___ Material shown ___

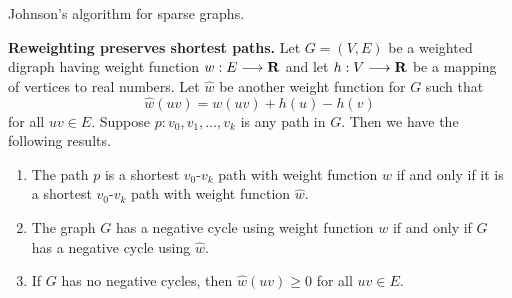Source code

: \begin{algorithm}[!htbp]

\caption{Johnson's algorithm for sparse graphs.}
\label{alg:graph_algorithms:Johnson_algorithm}
\end{algorithm}

\begin{lemma}
\label{lem:graph_algorithms:reweighting_preserves_shortest_paths}
\textbf{Reweighting preserves shortest paths.}
Let $G = (V,E)$ be a weighted digraph having weight function
$w: E \longrightarrow \mathbf{R}$ and let $h: V \longrightarrow \mathbf{R}$ be a mapping of vertices to real
numbers. Let $\hat{w}$ be another weight function for $G$ such that
\[
\hat{w}(uv)
=
w(uv) + h(u) - h(v)
\]
for all $uv \in E$. Suppose $p: v_0, v_1, \dots, v_k$ is any path in
$G$. Then we have the following results.
\begin{enumerate}
\item The path $p$ is a shortest $v_0$-$v_k$ path with weight
  function $w$ if and only if it is a shortest
  $v_0$-$v_k$ path with weight function $\hat{w}$.

\item The graph $G$ has a negative cycle using
  weight function $w$ if and only if $G$ has a negative cycle using
  $\hat{w}$.

\item If $G$ has no negative cycles, then
  $\hat{w}(uv) \geq 0$ for all $uv \in E$.
\end{enumerate}
\end{lemma}

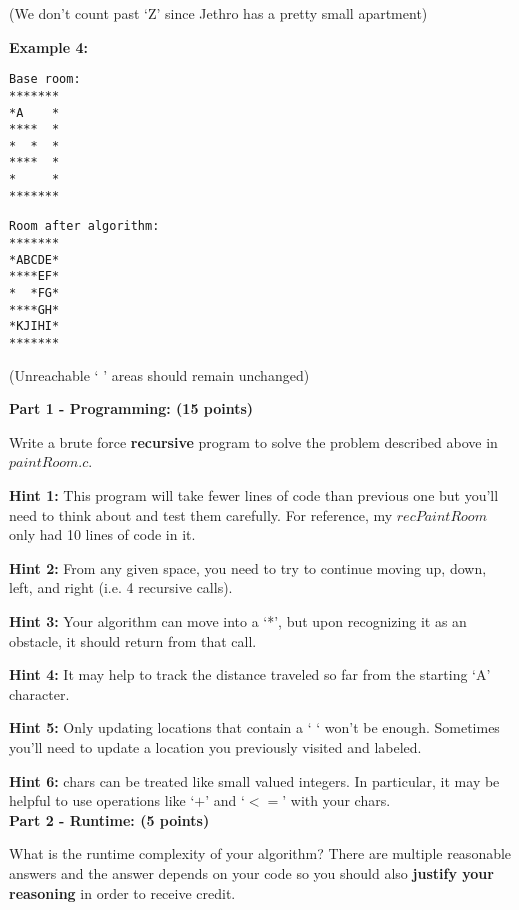 \documentclass[12pt]{elsart}
\begin{document}
(We don't count past `Z' since Jethro has a pretty small apartment)

\vfill

{\bf Example 4: }

\begin{minipage}[t]{0.5\textwidth}
{\small
\begin{verbatim}
Base room:
*******
*A    *
****  *
*  *  *
****  *
*     *
*******
\end{verbatim}
}
\end{minipage}
\begin{minipage}[t]{0.5\textwidth}
{\small
\begin{verbatim}
Room after algorithm:
*******
*ABCDE*
****EF*
*  *FG*
****GH*
*KJIHI*
*******
\end{verbatim}
}
\end{minipage}

(Unreachable ` ' areas should remain unchanged)

\vfill

\newpage

{\bf Part 1 - Programming: (15 points)}

Write a brute force {\bf recursive} program to solve the problem described above in $paintRoom.c$.  

{\bf Hint 1:} This program will take fewer lines of code than previous one but you'll need to think about and test them carefully.  For reference, my $recPaintRoom$ only had 10 lines of code in it.

{\bf Hint 2:} From any given space, you need to try to continue moving up, down, left, and right (i.e. 4 recursive calls).

{\bf Hint 3:} Your algorithm can move into a `*', but upon recognizing it as an obstacle, it should return from that call.

{\bf Hint 4:} It may help to track the distance traveled so far from the starting `A' character.

{\bf Hint 5:} Only updating locations that contain a ` ` won't be enough.  Sometimes you'll need to update a location you previously visited and labeled.

{\bf Hint 6:} chars can be treated like small valued integers.  In particular, it may be helpful to use operations like `$+$' and `$<=$' with your chars.\\


{\bf Part 2 - Runtime: (5 points)}

What is the runtime complexity of your algorithm?  There are multiple reasonable answers and the answer depends on your code so you should also {\bf justify your reasoning} in order to receive credit.\\
\end{document}
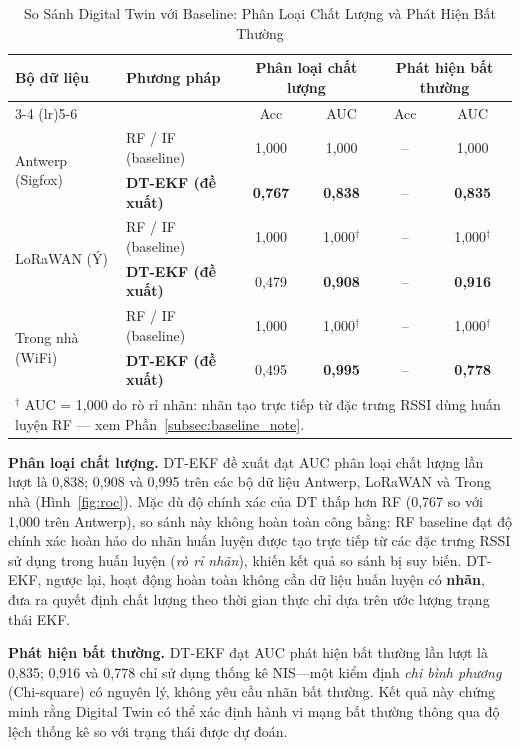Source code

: \documentclass[conference]{IEEEtran}
\begin{document}
\begin{table}[t]
\centering
\small
\caption{So Sánh Digital Twin với Baseline: Phân Loại Chất Lượng và Phát Hiện Bất Thường}
\label{tab:dt_results}
\begin{tabular}{llcccc}
\toprule
\multirow{2}{*}{\textbf{Bộ dữ liệu}} &
\multirow{2}{*}{\textbf{Phương pháp}} &
\multicolumn{2}{c}{\textbf{Phân loại chất lượng}} &
\multicolumn{2}{c}{\textbf{Phát hiện bất thường}} \\
\cmidrule(lr){3-4} \cmidrule(lr){5-6}
& & Acc & AUC & Acc & AUC \\
\midrule
\multirow{2}{*}{Antwerp (Sigfox)}
  & RF / IF (baseline)          & 1,000 & 1,000           & --   & 1,000 \\
  & \textbf{DT-EKF (đề xuất)}   & \textbf{0,767} & \textbf{0,838} & --   & \textbf{0,835} \\
\midrule
\multirow{2}{*}{LoRaWAN (Ý)}
  & RF / IF (baseline)          & 1,000 & 1,000$^\dagger$ & --   & 1,000$^\dagger$ \\
  & \textbf{DT-EKF (đề xuất)}   & 0,479 & \textbf{0,908} & --   & \textbf{0,916} \\
\midrule
\multirow{2}{*}{Trong nhà (WiFi)}
  & RF / IF (baseline)          & 1,000 & 1,000$^\dagger$ & --   & 1,000$^\dagger$ \\
  & \textbf{DT-EKF (đề xuất)}   & 0,495 & \textbf{0,995} & --   & \textbf{0,778} \\
\midrule
\multicolumn{6}{l}{$^\dagger$ AUC = 1,000 do rò rỉ nhãn: nhãn tạo trực tiếp từ đặc trưng RSSI dùng huấn luyện RF --- xem Phần~\ref{subsec:baseline_note}.}\\
\bottomrule
\end{tabular}
\end{table}

\textbf{Phân loại chất lượng.} DT-EKF đề xuất đạt AUC phân loại
chất lượng lần lượt là 0,838; 0,908 và 0,995 trên các bộ dữ liệu
Antwerp, LoRaWAN và Trong nhà (Hình~\ref{fig:roc}). Mặc dù độ
chính xác của DT thấp hơn RF (0,767 so với 1,000 trên Antwerp),
so sánh này không hoàn toàn công bằng: RF baseline đạt độ chính
xác hoàn hảo do nhãn huấn luyện được tạo trực tiếp từ các đặc
trưng RSSI sử dụng trong huấn luyện (\textit{rò rỉ nhãn}), khiến
kết quả so sánh bị suy biến. DT-EKF, ngược lại, hoạt động hoàn
toàn không cần dữ liệu huấn luyện có \textbf{nhãn}, đưa ra quyết định
chất lượng theo thời gian thực chỉ dựa trên ước lượng trạng thái EKF.

\textbf{Phát hiện bất thường.} DT-EKF đạt AUC phát hiện bất thường
lần lượt là 0,835; 0,916 và 0,778 chỉ sử dụng thống kê NIS—một
kiểm định \textit{chi bình phương} (Chi-square) có nguyên lý, không yêu cầu nhãn bất
thường. Kết quả này chứng minh rằng Digital Twin có thể xác định
hành vi mạng bất thường thông qua độ lệch thống kê so với trạng
thái được dự đoán.
\end{document}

___

Write the data above out again exactly, every line of it, and exclude the pictures.

§ **Answer to this exercise**
Source code

: \begin{algorithm}[!htbp]

\caption{Johnson's algorithm for sparse graphs.}
\label{alg:graph_algorithms:Johnson_algorithm}
\end{algorithm}

\begin{lemma}
\label{lem:graph_algorithms:reweighting_preserves_shortest_paths}
\textbf{Reweighting preserves shortest paths.}
Let $G = (V,E)$ be a weighted digraph having weight function
$w: E \longrightarrow \mathbf{R}$ and let $h: V \longrightarrow \mathbf{R}$ be a mapping of vertices to real
numbers. Let $\hat{w}$ be another weight function for $G$ such that
\[
\hat{w}(uv)
=
w(uv) + h(u) - h(v)
\]
for all $uv \in E$. Suppose $p: v_0, v_1, \dots, v_k$ is any path in
$G$. Then we have the following results.
\begin{enumerate}
\item The path $p$ is a shortest $v_0$-$v_k$ path with weight
  function $w$ if and only if it is a shortest
  $v_0$-$v_k$ path with weight function $\hat{w}$.

\item The graph $G$ has a negative cycle using
  weight function $w$ if and only if $G$ has a negative cycle using
  $\hat{w}$.

\item If $G$ has no negative cycles, then
  $\hat{w}(uv) \geq 0$ for all $uv \in E$.
\end{enumerate}
\end{lemma}

 \documentclass[12pt]{elsart}
\begin{document}
(We don't count past `Z' since Jethro has a pretty small apartment)

\vfill

{\bf Example 4: }

\begin{minipage}[t]{0.5\textwidth}
{\small
\begin{verbatim}
Base room:
*******
*A    *
****  *
*  *  *
****  *
*     *
*******
\end{verbatim}
}
\end{minipage}
\begin{minipage}[t]{0.5\textwidth}
{\small
\begin{verbatim}
Room after algorithm:
*******
*ABCDE*
****EF*
*  *FG*
****GH*
*KJIHI*
*******
\end{verbatim}
}
\end{minipage}

(Unreachable ` ' areas should remain unchanged)

\vfill

\newpage

{\bf Part 1 - Programming: (15 points)}

Write a brute force {\bf recursive} program to solve the problem described above in $paintRoom.c$.  

{\bf Hint 1:} This program will take fewer lines of code than previous one but you'll need to think about and test them carefully.  For reference, my $recPaintRoom$ only had 10 lines of code in it.

{\bf Hint 2:} From any given space, you need to try to continue moving up, down, left, and right (i.e. 4 recursive calls).

{\bf Hint 3:} Your algorithm can move into a `*', but upon recognizing it as an obstacle, it should return from that call.

{\bf Hint 4:} It may help to track the distance traveled so far from the starting `A' character.

{\bf Hint 5:} Only updating locations that contain a ` ` won't be enough.  Sometimes you'll need to update a location you previously visited and labeled.

{\bf Hint 6:} chars can be treated like small valued integers.  In particular, it may be helpful to use operations like `$+$' and `$<=$' with your chars.\\


{\bf Part 2 - Runtime: (5 points)}

What is the runtime complexity of your algorithm?  There are multiple reasonable answers and the answer depends on your code so you should also {\bf justify your reasoning} in order to receive credit.\\
\end{document}
Source code

: \documentclass[conference]{IEEEtran}
\begin{document}
\begin{table}[t]
\centering
\small
\caption{So Sánh Digital Twin với Baseline: Phân Loại Chất Lượng và Phát Hiện Bất Thường}
\label{tab:dt_results}
\begin{tabular}{llcccc}
\toprule
\multirow{2}{*}{\textbf{Bộ dữ liệu}} &
\multirow{2}{*}{\textbf{Phương pháp}} &
\multicolumn{2}{c}{\textbf{Phân loại chất lượng}} &
\multicolumn{2}{c}{\textbf{Phát hiện bất thường}} \\
\cmidrule(lr){3-4} \cmidrule(lr){5-6}
& & Acc & AUC & Acc & AUC \\
\midrule
\multirow{2}{*}{Antwerp (Sigfox)}
  & RF / IF (baseline)          & 1,000 & 1,000           & --   & 1,000 \\
  & \textbf{DT-EKF (đề xuất)}   & \textbf{0,767} & \textbf{0,838} & --   & \textbf{0,835} \\
\midrule
\multirow{2}{*}{LoRaWAN (Ý)}
  & RF / IF (baseline)          & 1,000 & 1,000$^\dagger$ & --   & 1,000$^\dagger$ \\
  & \textbf{DT-EKF (đề xuất)}   & 0,479 & \textbf{0,908} & --   & \textbf{0,916} \\
\midrule
\multirow{2}{*}{Trong nhà (WiFi)}
  & RF / IF (baseline)          & 1,000 & 1,000$^\dagger$ & --   & 1,000$^\dagger$ \\
  & \textbf{DT-EKF (đề xuất)}   & 0,495 & \textbf{0,995} & --   & \textbf{0,778} \\
\midrule
\multicolumn{6}{l}{$^\dagger$ AUC = 1,000 do rò rỉ nhãn: nhãn tạo trực tiếp từ đặc trưng RSSI dùng huấn luyện RF --- xem Phần~\ref{subsec:baseline_note}.}\\
\bottomrule
\end{tabular}
\end{table}

\textbf{Phân loại chất lượng.} DT-EKF đề xuất đạt AUC phân loại
chất lượng lần lượt là 0,838; 0,908 và 0,995 trên các bộ dữ liệu
Antwerp, LoRaWAN và Trong nhà (Hình~\ref{fig:roc}). Mặc dù độ
chính xác của DT thấp hơn RF (0,767 so với 1,000 trên Antwerp),
so sánh này không hoàn toàn công bằng: RF baseline đạt độ chính
xác hoàn hảo do nhãn huấn luyện được tạo trực tiếp từ các đặc
trưng RSSI sử dụng trong huấn luyện (\textit{rò rỉ nhãn}), khiến
kết quả so sánh bị suy biến. DT-EKF, ngược lại, hoạt động hoàn
toàn không cần dữ liệu huấn luyện có \textbf{nhãn}, đưa ra quyết định
chất lượng theo thời gian thực chỉ dựa trên ước lượng trạng thái EKF.

\textbf{Phát hiện bất thường.} DT-EKF đạt AUC phát hiện bất thường
lần lượt là 0,835; 0,916 và 0,778 chỉ sử dụng thống kê NIS—một
kiểm định \textit{chi bình phương} (Chi-square) có nguyên lý, không yêu cầu nhãn bất
thường. Kết quả này chứng minh rằng Digital Twin có thể xác định
hành vi mạng bất thường thông qua độ lệch thống kê so với trạng
thái được dự đoán.
\end{document}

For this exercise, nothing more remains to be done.